Подводит ли Хемингуэй читателя с самого начала этих рассказов к вопросу: «Так как же?» Или: «Как дела?» Не спрашивает ли затем читатель: «Ну и что ты хочешь этим сказать, Хем?» Другими словами: «А?»
Что это за вопрос: «А?» Почему это слово существует? Не служит ли его существование подтверждением важности задавания вопросов? Не говорит ли это о том, что даже если вы не знаете, о чем спросить, в вопросе все равно есть своя ценность?
Вопрос тринадцатый
Это к несчастью?
Почему тринадцать считается несчастливым? Предположим, вы не верите, что оно приносит неудачу, или вы вообще не верите в удачу? Не слово ли «верить» здесь самое главное? Не означает ли вера то, что вы не знаете наверняка? Как мы можем знать наверняка хоть что-нибудь? Если бы могли, нужны ли нам были вопросы? Если бы могли, нужна ли нам была удача? Что такое удача? Есть ли смысл с этим играть? Принимая во внимание все риски и неуверенность, не перейти ли нам к четырнадцатому?
Вопрос четырнадцатый
Бруклин?
Не забавно ли, что великий создатель образа Америки, который слышал ее песни, Уолт Уитмен, был уроженцем Бруклина, места, по мнению многих, имеющего мало общего с Америкой?
Есть ли какая-нибудь связь между возможностью определить Америку, слышать ее песни и его стремлением задавать вопросы? Не начал ли он с вопроса: «Что есть Америка»? Не этот ли вопрос часто задают жители Бруклина?
Не было ли чего-то основополагающего в вопросах Уитмена? Не поэтому ли я, как писатель, помню его стихотворение «Кто я?»?
Но, будучи писателем, не задавал ли Уитмен куда более важные вопросы, такие как:
И как одним словом ответил на это Уитмен? Какой была следующая строчка? «Нет» – не так ли?
Не гонит ли нас страх быть никем? Страх ответа на вопрос: «Кто я такой?» Не поэтому ли, сталкиваясь с высокомерием, мы задаем вопрос: «Что ты о себе возомнил?» Разве хоть кто-нибудь сможет ответить на этот вопрос? Но нет ли еще худших вопросов? Даже если вы поймете, что вы просто никто, будет ли это так ужасно? Ведь это все равно несравненно лучше, чем не существовать вовсе? Так ли уж плохо быть никем среди себе подобных? Не об этом ли думала поэтесса Эмили Дикинсон, когда написала стихотворение «Я – никто. А ты – тоже таков?»?
Вопрос пятнадцатый
Кто?
Можно, я признаюсь? Важно ли, что, будучи студентом, я неправильно записал имя Данте Габриэля Россетти, решив, что это Габриэла Россетти, что это женщина? А что мы вообще знаем о Данте Габриэле Россетти? Был ли он британским поэтом, несмотря на то, что его итальянские родители назвали его в честь итальянского поэта? И считать ли его поэтом, если больше известны его живописные произведения? Можем ли мы называть его поэтом хотя бы на основании того, что поэт – это тот, кто должен задавать вопросы?

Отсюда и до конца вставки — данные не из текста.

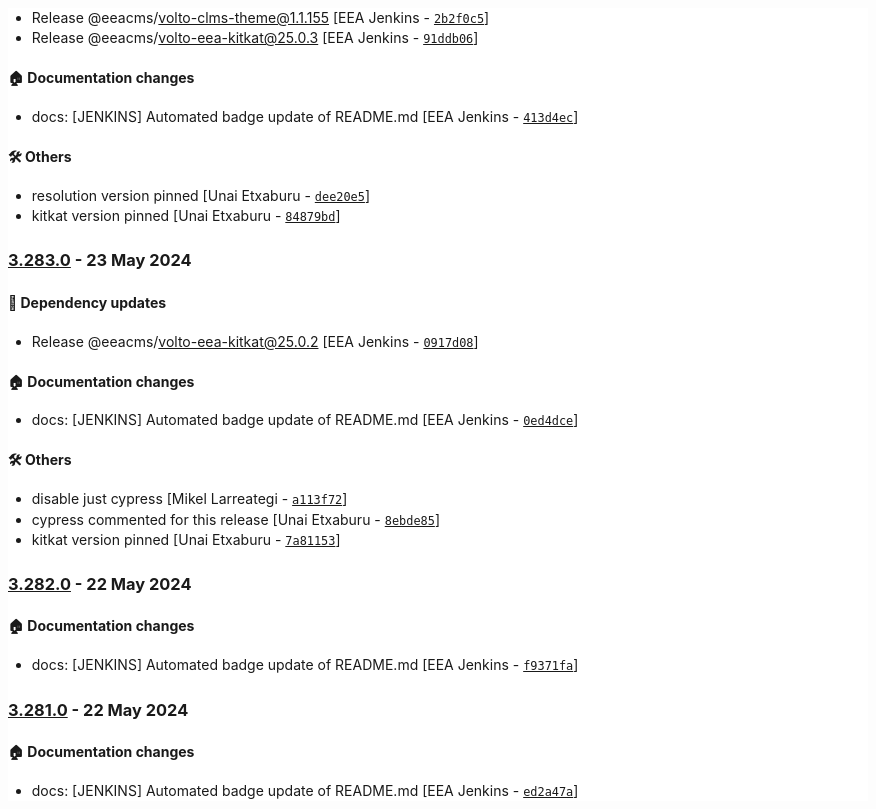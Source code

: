 - Release @eeacms/volto-clms-theme@1.1.155 [EEA Jenkins - [`2b2f0c5`](https://github.com/eea/clms-frontend/commit/2b2f0c5510dba983262633f4a7723c2e044d79cd)]
- Release @eeacms/volto-eea-kitkat@25.0.3 [EEA Jenkins - [`91ddb06`](https://github.com/eea/clms-frontend/commit/91ddb06991592cde0f01d51a7a3b0279cf36b4c3)]

#### :house: Documentation changes

- docs: [JENKINS] Automated badge update of README.md [EEA Jenkins - [`413d4ec`](https://github.com/eea/clms-frontend/commit/413d4ec10784af69526c25f29f43420b015adff2)]

#### :hammer_and_wrench: Others

- resolution version pinned [Unai Etxaburu - [`dee20e5`](https://github.com/eea/clms-frontend/commit/dee20e5b205af070812c7c6a40b1fb452f7a3f96)]
- kitkat version pinned [Unai Etxaburu - [`84879bd`](https://github.com/eea/clms-frontend/commit/84879bd7614ab62902fe258c07951b705413be06)]
### [3.283.0](https://github.com/eea/clms-frontend/compare/3.282.0...3.283.0) - 23 May 2024

#### :rocket: Dependency updates

- Release @eeacms/volto-eea-kitkat@25.0.2 [EEA Jenkins - [`0917d08`](https://github.com/eea/clms-frontend/commit/0917d081f20a32d12ba4220a078cbd9c975c3e97)]

#### :house: Documentation changes

- docs: [JENKINS] Automated badge update of README.md [EEA Jenkins - [`0ed4dce`](https://github.com/eea/clms-frontend/commit/0ed4dce45a3af4b80b918602f3b1da383fe3e4d3)]

#### :hammer_and_wrench: Others

- disable just cypress [Mikel Larreategi - [`a113f72`](https://github.com/eea/clms-frontend/commit/a113f7235b6583d7bc1029af5fa124bbb3a3d07c)]
- cypress commented for this release [Unai Etxaburu - [`8ebde85`](https://github.com/eea/clms-frontend/commit/8ebde85a7a76178bab3a8fa0ba358c9ce0ed033b)]
- kitkat version pinned [Unai Etxaburu - [`7a81153`](https://github.com/eea/clms-frontend/commit/7a811537e4393b255c84d93064ab387017f72580)]
### [3.282.0](https://github.com/eea/clms-frontend/compare/3.281.0...3.282.0) - 22 May 2024

#### :house: Documentation changes

- docs: [JENKINS] Automated badge update of README.md [EEA Jenkins - [`f9371fa`](https://github.com/eea/clms-frontend/commit/f9371fa02b934532f1cca59a058d14a1565c3ca6)]

### [3.281.0](https://github.com/eea/clms-frontend/compare/3.280.0...3.281.0) - 22 May 2024

#### :house: Documentation changes

- docs: [JENKINS] Automated badge update of README.md [EEA Jenkins - [`ed2a47a`](https://github.com/eea/clms-frontend/commit/ed2a47a10e22d1fad3747b3a89e9bdda39f775dc)]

Разве поэты не задают вопросов? Не спрашивал ли Джон Китс – почему?
Не спрашивал ли где?
и
И кроме всего, кто?
Но не поднимает ли простое цитирование Китса вопрос «кто»? Кто может цитировать Китса и быть уверенным, что это не Шелли? Не потому ли так важно быть уверенным, что обязательно найдется кто-нибудь, кто скажет: «Нет, это же Шелли»? Хотя умнее было бы спросить: «А не Шелли ли это?»
Как различить двух английских поэтов эпохи романтизма, которые жили в одно и то же время и оба умерли очень молодыми? Не задавал ли Шелли вопросов, подобно Китсу? Не спрашивал ли он как?
И не потому ль?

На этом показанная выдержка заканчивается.